El trueque en los olivares alicantinos: cuando el aceite paga la jornada
Un hombre emigró del norte a Alicante y acabó vareando olivos a cambio de aceite. La anécdota, con ribetes de sainete, destapa una realidad que los datos oficiales no capturan: el intercambio no monetario sigue siendo moneda corriente en el campo mediterráneo.
El olivar como economía paralela
El propietario, un terrateniente local con amplias extensiones de olivos en el monte, propuso un trato: ayuda en la recolección a cambio de aceite de oliva virgen extra. El acuerdo se cerró sin factura ni contrato, como viene ocurriendo desde hace generaciones. La producción de aceite, sujeta a fuertes fluctuaciones de precio y a una competencia cada vez más industrial, convive con estas prácticas informales que sostienen a pequeños productores.

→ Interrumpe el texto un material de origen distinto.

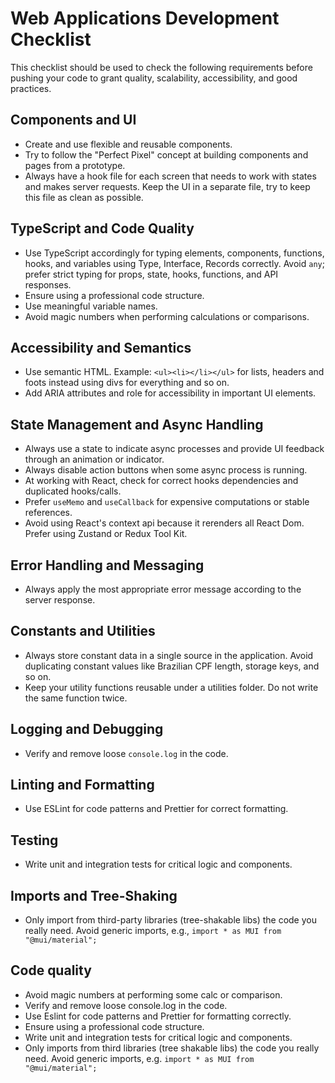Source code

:# Web Applications Development Checklist

This checklist should be used to check the following requirements before pushing your code to grant quality, scalability, accessibility, and good practices.

## Components and UI
- Create and use flexible and reusable components.
- Try to follow the "Perfect Pixel" concept at building components and pages from a prototype.
- Always have a hook file for each screen that needs to work with states and makes server requests. Keep the UI in a separate file, try to keep this file as clean as possible.

## TypeScript and Code Quality
- Use TypeScript accordingly for typing elements, components, functions, hooks, and variables using Type, Interface, Records correctly. Avoid `any`; prefer strict typing for props, state, hooks, functions, and API responses.
- Ensure using a professional code structure.
- Use meaningful variable names. 
- Avoid magic numbers when performing calculations or comparisons.

## Accessibility and Semantics
- Use semantic HTML. Example: `<ul><li></li></ul>` for lists, headers and foots instead using divs for everything and so on.
- Add ARIA attributes and role for accessibility in important UI elements.

## State Management and Async Handling
- Always use a state to indicate async processes and provide UI feedback through an animation or indicator.
- Always disable action buttons when some async process is running.
- At working with React, check for correct hooks dependencies and duplicated hooks/calls.
- Prefer `useMemo` and `useCallback` for expensive computations or stable references.
- Avoid using React's context api because it rerenders all React Dom. Prefer using Zustand or Redux Tool Kit.

## Error Handling and Messaging
- Always apply the most appropriate error message according to the server response.

## Constants and Utilities
- Always store constant data in a single source in the application. Avoid duplicating constant values like Brazilian CPF length, storage keys, and so on.
- Keep your utility functions reusable under a utilities folder. Do not write the same function twice.

## Logging and Debugging
- Verify and remove loose `console.log` in the code.

## Linting and Formatting
- Use ESLint for code patterns and Prettier for correct formatting.

## Testing
- Write unit and integration tests for critical logic and components.

## Imports and Tree-Shaking
- Only import from third-party libraries (tree-shakable libs) the code you really need. Avoid generic imports, e.g., `import * as MUI from "@mui/material";`

## Code quality
- Avoid magic numbers at performing some calc or comparison.
- Verify and remove loose console.log in the code.
- Use Eslint for code patterns and Prettier for formatting correctly.
- Ensure using a professional code structure.
- Write unit and integration tests for critical logic and components.
- Only imports from third libraries (tree shakable libs) the code you really need. Avoid generic imports, e.g. `import * as MUI from "@mui/material"; `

Una jornada de vareo vale más que su peso en oro líquido
El trabajo, que incluye varear los olivos y recoger la aceituna, se compensa con un producto que en tienda puede alcanzar precios elevados. El trueque evita el IVA y la cotización a la Seguridad Social, pero también refleja la dificultad de encontrar mano de obra declarada. La rentabilidad del olivar tradicional, con costes crecientes y precios volátiles, empuja a estos acuerdos.
El debate sobre el empleo rural
Mientras unos ven en estas prácticas una muestra de la España vaciada que se las apaña, otros señalan que son síntoma de precariedad. Lo cierto es que la economía sumergida en el campo alicantino tiene peso, y el aceite de oliva es una de sus divisas más cotizadas. La próxima vez que compre una botella virgen extra, pregúntese cuántas manos no declaradas hay detrás.